Line shape diagnostics of Galactic 26Al
Hartmann, D. H.; Diehl, R.; Kretschmer, K.
Germany, United States
Abstract
The shape of the gamma-ray line from radioactive 26Al, at 1808.7 keV energy in the frame of the decaying isotope, is determined by its kinematics when it decays, typically 106 y after its ejection into the interstellar medium from its nucleosynthesis source. Three measurements of the line width exist: HEAO-C's 1982 value of (0+3) keV FWHM, the GRIS 1996 value of (5.4+/- 1.3) keV FWHM, and the recent RHESSI value of (2.0+/- 0.8) keV FWHM, suggesting either ``cold'', ``hot'', or ``warm'' 26Al in the ISM. We model the line width as expected from Galactic rotation, expanding supernova ejecta, and/or Wolf-Rayet winds, and predict a value below 1 keV (FWHM) with plausible assumptions about 26Al initial velocities and expansion history.
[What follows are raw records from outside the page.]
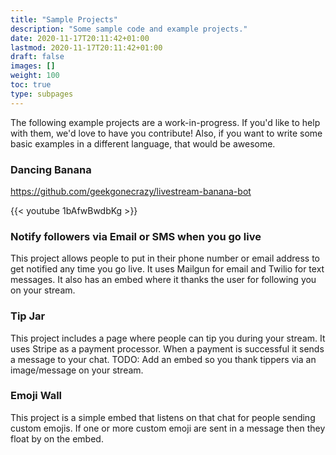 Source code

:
 ```yaml
---
title: "Sample Projects"
description: "Some sample code and example projects."
date: 2020-11-17T20:11:42+01:00
lastmod: 2020-11-17T20:11:42+01:00
draft: false
images: []
weight: 100
toc: true
type: subpages
---
```


The following example projects are a work-in-progress. If you'd like to help with them, we'd love to have you contribute! Also, if you want to write some basic examples in a different language, that would be awesome.

### Dancing Banana

https://github.com/geekgonecrazy/livestream-banana-bot

{{< youtube 1bAfwBwdbKg >}}

### Notify followers via Email or SMS when you go live

This project allows people to put in their phone number or email address to get notified any time you go live. It uses Mailgun for email and Twilio for text messages. It also has an embed where it thanks the user for following you on your stream.



### Tip Jar

This project includes a page where people can tip you during your stream. It uses Stripe as a payment processor. When a payment is successful it sends a message to your chat. TODO: Add an embed so you thank tippers via an image/message on your stream.





### Emoji Wall

This project is a simple embed that listens on that chat for people sending custom emojis. If one or more custom emoji are sent in a message then they float by on the embed.

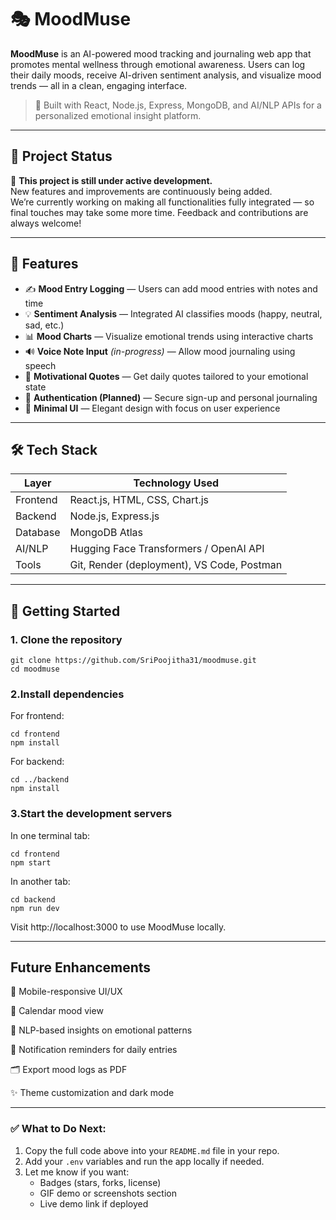 # 🎭 MoodMuse

**MoodMuse** is an AI-powered mood tracking and journaling web app that promotes mental wellness through emotional awareness. Users can log their daily moods, receive AI-driven sentiment analysis, and visualize mood trends — all in a clean, engaging interface.

> 🧠 Built with React, Node.js, Express, MongoDB, and AI/NLP APIs for a personalized emotional insight platform.


---

## 🔧 Project Status

🚧 **This project is still under active development.**  
New features and improvements are continuously being added.  
We’re currently working on making all functionalities fully integrated — so final touches may take some more time. Feedback and contributions are always welcome!

---

## 🌟 Features

- ✍️ **Mood Entry Logging** — Users can add mood entries with notes and time
- 💡 **Sentiment Analysis** — Integrated AI classifies moods (happy, neutral, sad, etc.)
- 📊 **Mood Charts** — Visualize emotional trends using interactive charts
- 🔊 **Voice Note Input** *(in-progress)* — Allow mood journaling using speech
- 📖 **Motivational Quotes** — Get daily quotes tailored to your emotional state
- 🔐 **Authentication (Planned)** — Secure sign-up and personal journaling
- 🧘 **Minimal UI** — Elegant design with focus on user experience

---

## 🛠️ Tech Stack

| Layer         | Technology Used                               |
|---------------|-----------------------------------------------|
| Frontend      | React.js, HTML, CSS, Chart.js                 |
| Backend       | Node.js, Express.js                           |
| Database      | MongoDB Atlas                                 |
| AI/NLP        | Hugging Face Transformers / OpenAI API        |
| Tools         | Git, Render (deployment), VS Code, Postman    |

---

## 🚀 Getting Started

### 1. Clone the repository
```
git clone https://github.com/SriPoojitha31/moodmuse.git
cd moodmuse
```
### 2.Install dependencies
For frontend:
```
cd frontend
npm install
```
For backend:
```
cd ../backend
npm install
```
### 3.Start the development servers
In one terminal tab:
```
cd frontend
npm start
```
In another tab:
```
cd backend
npm run dev
```
Visit http://localhost:3000 to use MoodMuse locally.

---

## Future Enhancements

📱 Mobile-responsive UI/UX

📅 Calendar mood view

🧠 NLP-based insights on emotional patterns

🔔 Notification reminders for daily entries

🗂️ Export mood logs as PDF

✨ Theme customization and dark mode


---

### ✅ What to Do Next:

1. Copy the full code above into your `README.md` file in your repo.
2. Add your `.env` variables and run the app locally if needed.
3. Let me know if you want:
   - Badges (stars, forks, license)
   - GIF demo or screenshots section
   - Live demo link if deployed
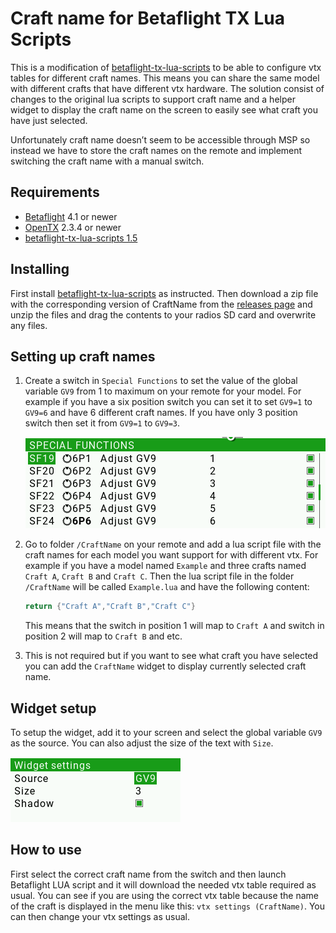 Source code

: # Craft name for Betaflight TX Lua Scripts

This is a modification of [betaflight-tx-lua-scripts] to be able to configure vtx tables for different craft names. This means you can share the same model with different crafts that have different vtx hardware. The solution consist of changes to the original lua scripts to support craft name and a helper widget to display the craft name on the screen to easily see what craft you have just selected.

Unfortunately craft name doesn’t seem to be accessible through MSP so instead we have to store the craft names on the remote and implement switching the craft name with a manual switch.

## Requirements
- [Betaflight] 4.1 or newer
- [OpenTX] 2.3.4 or newer
- [betaflight-tx-lua-scripts 1.5]

## Installing
First install [betaflight-tx-lua-scripts] as instructed. Then download a zip file with the corresponding version of CraftName from the [releases page] and unzip the files and drag the contents to your radios SD card and overwrite any files.

## Setting up craft names

1. Create a switch in `Special Functions` to set the value of the global variable `GV9` from 1 to maximum on your remote for your model. For example if you have a six position switch you can set it to set `GV9=1` to `GV9=6` and have 6 different craft names. If you have only 3 position switch then set it from `GV9=1` to `GV9=3`.

   ![Special Functions](/docs/images/special_functions.png)

2. Go to folder `/CraftName` on your remote and add a lua script file with the craft names for each model you want support for with different vtx. For example if you have a model named `Example` and three crafts named `Craft A`, `Craft B` and `Craft C`. Then the lua script file in the folder `/CraftName` will be called `Example.lua` and have the following content:

   ```Lua
   return {"Craft A","Craft B","Craft C"}
   ```

   This means that the switch in position 1 will map to `Craft A` and switch in position 2 will map to `Craft B` and etc.

3. This is not required but if you want to see what craft you have selected you can add the `CraftName` widget to display currently selected craft name.

## Widget setup
To setup the widget, add it to your screen and select the global variable `GV9` as the source. You can also adjust the size of the text with `Size`.

![Widget Settings](/docs/images/widget_settings.png)

## How to use
First select the correct craft name from the switch and then launch Betaflight LUA script and it will download the needed vtx table required as usual. You can see if you are using the correct vtx table because the name of the craft is displayed in the menu like this: `vtx settings (CraftName)`. You can then change your vtx settings as usual.

[betaflight-tx-lua-scripts]: https://github.com/betaflight/betaflight-tx-lua-scripts
[Betaflight]: https://github.com/betaflight/betaflight
[OpenTX]: https://www.open-tx.org
[betaflight-tx-lua-scripts 1.5]: https://github.com/betaflight/betaflight-tx-lua-scripts/releases/tag/1.5.0
[releases page]: ../../releases
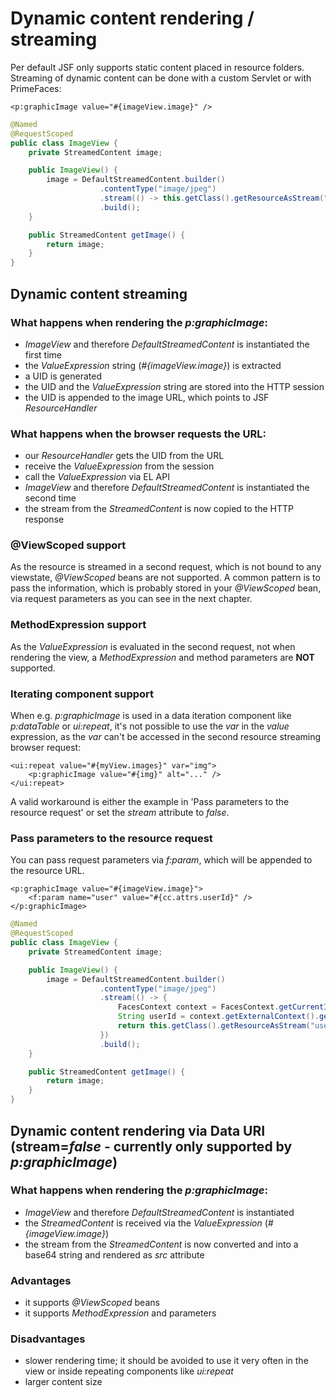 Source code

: # Dynamic content rendering / streaming

Per default JSF only supports static content placed in resource folders.
Streaming of dynamic content can be done with a custom Servlet or with PrimeFaces:

```xhtml
<p:graphicImage value="#{imageView.image}" />
```

```java
@Named
@RequestScoped
public class ImageView {
    private StreamedContent image;

    public ImageView() {
        image = DefaultStreamedContent.builder()
                    .contentType("image/jpeg")
                    .stream(() -> this.getClass().getResourceAsStream("barcalogo.jpg"))
                    .build();
    }

    public StreamedContent getImage() {
        return image;
    }
}
```

## Dynamic content streaming

### What happens when rendering the _p:graphicImage_:

- _ImageView_ and therefore _DefaultStreamedContent_ is instantiated the first time
- the _ValueExpression_ string (_#{imageView.image}_) is extracted 
- a UID is generated
- the UID and the _ValueExpression_ string are stored into the HTTP session
- the UID is appended to the image URL, which points to JSF _ResourceHandler_

### What happens when the browser requests the URL:

- our _ResourceHandler_ gets the UID from the URL
- receive the _ValueExpression_ from the session
- call the _ValueExpression_ via EL API
- _ImageView_ and therefore _DefaultStreamedContent_ is instantiated the second time
- the stream from the _StreamedContent_ is now copied to the HTTP response

### @ViewScoped support

As the resource is streamed in a second request, which is not bound to any viewstate, _@ViewScoped_ beans are not supported.
A common pattern is to pass the information, which is probably stored in your _@ViewScoped_ bean, via request parameters as you can see in the next chapter.

### MethodExpression support

As the _ValueExpression_ is evaluated in the second request, not when rendering the view, a _MethodExpression_ and method parameters are **NOT** supported.

### Iterating component support

When e.g. _p:graphicImage_ is used in a data iteration component like _p:dataTable_ or _ui:repeat_, it's not possible to use the _var_ in the _value_ expression,
as the _var_ can't be accessed in the second resource streaming browser request:

```xhtml
<ui:repeat value="#{myView.images}" var="img">
    <p:graphicImage value="#{img}" alt="..." />
</ui:repeat>
```

A valid workaround is either the example in 'Pass parameters to the resource request' or set the _stream_ attribute to _false_.

### Pass parameters to the resource request

You can pass request parameters via _f:param_, which will be appended to the resource URL.

```xhtml
<p:graphicImage value="#{imageView.image}">
    <f:param name="user" value="#{cc.attrs.userId}" />
</p:graphicImage>
```

```java
@Named
@RequestScoped
public class ImageView {
    private StreamedContent image;

    public ImageView() {
        image = DefaultStreamedContent.builder()
                    .contentType("image/jpeg")
                    .stream(() -> {
                        FacesContext context = FacesContext.getCurrentInstance();
                        String userId = context.getExternalContext().getRequestParameterMap().get("user");
                        return this.getClass().getResourceAsStream("user" + userId + ".jpg")
                    })
                    .build();
    }

    public StreamedContent getImage() {
        return image;
    }
}
```

## Dynamic content rendering via Data URI (stream=_false_ - currently only supported by _p:graphicImage_)

### What happens when rendering the _p:graphicImage_:

- _ImageView_ and therefore _DefaultStreamedContent_ is instantiated
- the _StreamedContent_ is received via the _ValueExpression_ (_#{imageView.image}_)
- the stream from the _StreamedContent_ is now converted and into a base64 string and rendered as _src_ attribute

### Advantages

- it supports _@ViewScoped_ beans
- it supports _MethodExpression_ and parameters

### Disadvantages

- slower rendering time; it should be avoided to use it very often in the view or inside repeating components like _ui:repeat_
- larger content size

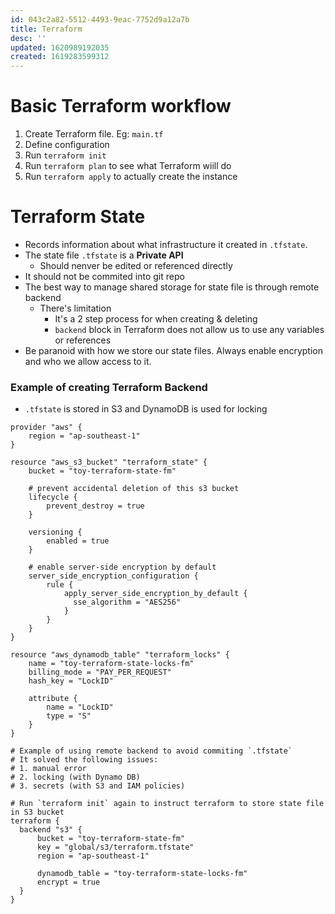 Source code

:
```yaml
---
id: 043c2a82-5512-4493-9eac-7752d9a12a7b
title: Terraform
desc: ''
updated: 1620989192035
created: 1619283599312
---
```


# Basic Terraform workflow 

1. Create Terraform file. Eg: `main.tf`
2. Define configuration
3. Run `terraform init`
4. Run `terraform plan` to see what Terraform wiill do
5. Run `terraform apply` to actually create the instance

# Terraform State

- Records information about what infrastructure it created in `.tfstate`.
- The state file `.tfstate` is a **Private API**
    - Should nenver be edited or referenced directly
- It should not be commited into git repo
- The best way to manage shared storage for state file is through remote backend
    - There's limitation
        - It's a 2 step process for when creating & deleting
        - `backend` block in Terraform does not allow us to use any variables or references
- Be paranoid with how we store our state files. Always enable encryption and who we allow access to it.

### Example of creating Terraform Backend
- `.tfstate` is stored in S3 and DynamoDB is used for locking
```
provider "aws" {
    region = "ap-southeast-1"
}

resource "aws_s3_bucket" "terraform_state" {
    bucket = "toy-terraform-state-fm"

    # prevent accidental deletion of this s3 bucket
    lifecycle {
        prevent_destroy = true
    }

    versioning {
        enabled = true
    }

    # enable server-side encryption by default
    server_side_encryption_configuration {
        rule {
            apply_server_side_encryption_by_default {
              sse_algorithm = "AES256"
            }
        }
    }
}

resource "aws_dynamodb_table" "terraform_locks" {
    name = "toy-terraform-state-locks-fm"
    billing_mode = "PAY_PER_REQUEST"
    hash_key = "LockID"

    attribute {
        name = "LockID"
        type = "S"
    }
}

# Example of using remote backend to avoid commiting `.tfstate`
# It solved the following issues:
# 1. manual error
# 2. locking (with Dynamo DB)
# 3. secrets (with S3 and IAM policies)

# Run `terraform init` again to instruct terraform to store state file in S3 bucket
terraform {
  backend "s3" {
      bucket = "toy-terraform-state-fm"
      key = "global/s3/terraform.tfstate"
      region = "ap-southeast-1"

      dynamodb_table = "toy-terraform-state-locks-fm"
      encrypt = true
  }
}
``` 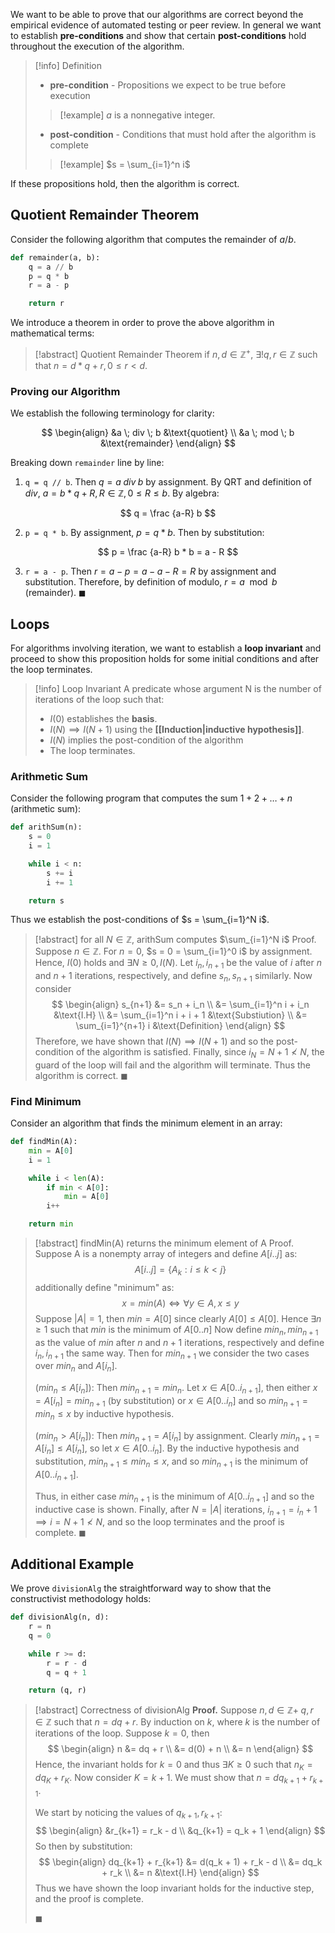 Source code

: We want to be able to prove that our algorithms are correct beyond the empirical evidence of automated testing or peer review. In general we want to establish **pre-conditions** and show that certain **post-conditions** hold throughout the execution of the algorithm.

> [!info] Definition
> - **pre-condition** - Propositions we expect to be true before execution
> > [!example]
> > $a$ is a nonnegative integer.
> - **post-condition** - Conditions that must hold after the algorithm is complete
> > [!example]
> > $s = \sum_{i=1}^n i$

If these propositions hold, then the algorithm is correct.

## Quotient Remainder Theorem

Consider the following algorithm that computes the remainder of $a/b$.

```Python
def remainder(a, b):
	q = a // b
	p = q * b
	r = a - p

	return r
```

We introduce a theorem in order to prove the above algorithm in mathematical terms:

> [!abstract] Quotient Remainder Theorem
> if $n,d \in \mathbb{Z}^+$, $\exists! q, r \in \mathbb{Z}$ such that $n = d * q + r, 0 \leq r \lt d$.

### Proving our Algorithm

We establish the following terminology for clarity:

$$
\begin{align}
&a \; div \; b &\text{quotient} \\
&a \; mod \; b &\text{remainder}
\end{align}
$$

Breaking down `remainder` line by line:

1. `q = q // b`. Then $q = a \; div \; b$ by assignment. By QRT and definition of $div$, $a = b * q + R, R \in \mathbb{Z}, 0 \leq R \le b$. By algebra:

$$
q = \frac {a-R} b
$$

2. `p = q * b`. By assignment, $p = q * b$. Then by substitution:

$$
p = \frac {a-R} b * b = a - R
$$

3. `r = a - p`. Then $r = a - p = a - a - R = R$ by assignment and substitution. Therefore, by definition of modulo, $r = a \mod b$ (remainder). $\blacksquare$

## Loops

For algorithms involving iteration, we want to establish a **loop invariant** and proceed to show this proposition holds for some initial conditions and after the loop terminates.

> [!info] Loop Invariant
> A predicate whose argument N is the number of iterations of the loop such that:
> - $I(0)$ establishes the **basis**.
> - $I(N) \implies I(N+1)$ using the **[[Induction|inductive hypothesis]]**.
> - $I(N)$ implies the post-condition of the algorithm
> - The loop terminates.

### Arithmetic Sum

Consider the following program that computes the sum $1 + 2 + \dots + n$ (arithmetic sum):

```Python
def arithSum(n):
	s = 0
	i = 1

	while i < n:
		s += i
		i += 1

	return s
```

Thus we establish the post-conditions of $s = \sum_{i=1}^N i$.

> [!abstract] for all $N \in \mathbb{Z}$, arithSum computes $\sum_{i=1}^N i$
> Proof. Suppose $n \in \mathbb{Z}$. For $n = 0$, $s = 0 = \sum_{i=1}^0 i$ by assignment. Hence, $I(0)$ holds and $\exists N \geq 0, I(N)$.
> Let $i_n, i_{n+1}$ be the value of $i$ after $n$ and $n+1$ iterations, respectively, and define $s_n, s_{n+1}$ similarly. Now consider
> $$
> \begin{align}
> s_{n+1} &= s_n + i_n \\
> &= \sum_{i=1}^n i + i_n &\text{I.H} \\
> &= \sum_{i=1}^n i + i + 1 &\text{Substiution} \\
> &= \sum_{i=1}^{n+1} i &\text{Definition}
> \end{align}
> $$
> Therefore, we have shown that $I(N) \implies I(N+1)$ and so the post-condition of the algorithm is satisfied.
> Finally, since $i_{N} = N + 1 \not \lt N$, the guard of the loop will fail and the algorithm will terminate. Thus the algorithm is correct.
> $\blacksquare$

### Find Minimum

Consider an algorithm that finds the minimum element in an array:

```Python
def findMin(A):
	min = A[0]
	i = 1

	while i < len(A):
		if min < A[0]:
			min = A[0]
		i++

	return min
```

> [!abstract] findMin(A) returns the minimum element of A
> Proof. Suppose A is a nonempty array of integers and define $A[i..j]$ as:
> $$
> A[i..j] = \{ A_k : i \leq k \lt j \}
> $$
> additionally define "minimum" as:
> $$
> x = min(A) \iff \forall y \in A, x \leq y
> $$
> Suppose $|A| = 1$, then $min = A[0]$ since clearly $A[0] \leq A[0]$. Hence $\exists n \geq 1$ such that $min$ is the minimum of $A[0..n]$
> Now define $min_n, min_{n+1}$ as the value of $min$ after $n$ and $n+1$ iterations, respectively and define $i_n, i_{n+1}$ the same way. Then for $min_{n+1}$ we consider the two cases over $min_n$ and $A[i_n]$.
>
> ($min_n \leq A[i_n]$): Then $min_{n+1} = min_n$. Let $x \in A[0..i_{n+1}]$, then either $x = A[i_n] = min_{n+1}$ (by substitution) or $x \in A[0..i_n]$ and so $min_{n+1} = min_n \leq x$ by inductive hypothesis.
>
> ($min_n \gt A[i_n]$): Then $min_{n+1} = A[i_n]$ by assignment. Clearly $min_{n+1} = A[i_n] \leq A[i_n]$, so let $x \in A[0..i_n]$. By the inductive hypothesis and substitution, $min_{n+1} \leq min_n \leq x$, and so $min_{n+1}$ is the minimum of $A[0..i_{n+1}]$.
>
> Thus, in either case $min_{n+1}$ is the minimum of $A[0..i_{n+1}]$ and so the inductive case is shown. Finally, after $N = |A|$ iterations, $i_{n+1} = i_{n} + 1 \implies i = N + 1 \not \lt N$, and so the loop terminates and the proof is complete.
> $\blacksquare$

## Additional Example

We prove `divisionAlg` the straightforward way to show that the constructivist methodology holds:

```Python
def divisionAlg(n, d):
	r = n
	q = 0

	while r >= d:
		r = r - d
		q = q + 1

	return (q, r)
```

> [!abstract] Correctness of divisionAlg
> **Proof.**
> Suppose $n, d \in \mathbb{Z}+ \; q, r \in \mathbb{Z}$ such that $n = dq + r$. By induction on $k$, where $k$ is the number of iterations of the loop. Suppose $k = 0$, then
> $$
> \begin{align}
> n &= dq + r \\
> &= d(0) + n \\
> &= n
> \end{align}
> $$
> Hence, the invariant holds for $k = 0$ and thus $\exists K \geq 0$ such that $n_K = dq_K + r_K$. Now consider $K = k + 1$. We must show that $n = dq_{k+1} + r_{k+1}$.
>
> We start by noticing the values of $q_{k+1}, r_{k+1}$:
> $$
> \begin{align}
> &r_{k+1} = r_k - d \\
> &q_{k+1} = q_k + 1
> \end{align}
> $$
> So then by substitution:
> $$
> \begin{align}
> dq_{k+1} + r_{k+1} &= d(q_k + 1) + r_k - d \\
> &= dq_k + r_k \\
> &= n &\text{I.H}
> \end{align}
> $$
> Thus we have shown the loop invariant holds for the inductive step, and the proof is complete.
>
> $\blacksquare$ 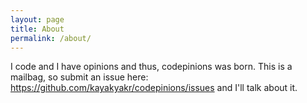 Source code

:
 ```yaml
---
layout: page
title: About
permalink: /about/
---
```


I code and I have opinions and thus, codepinions was born. This is a mailbag, so
submit an issue here: https://github.com/kayakyakr/codepinions/issues and
I'll talk about it.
Even though the recent RHESSI measurement reduces the need to explain a broad line corresponding to 540 km s-1 mean 26Al velocity through extreme assumptions about grain transport of 26Al or huge interstellar cavities, our results suggest that standard 26Al ejection models produce a line on the narrow side of what is observed by RHESSI and INTEGRAL. Improved INTEGRAL and RHESSI spatially-resolved line width measurements should help to disentangle the effects of Galactic rotation from the ISM trajectories of 26Al.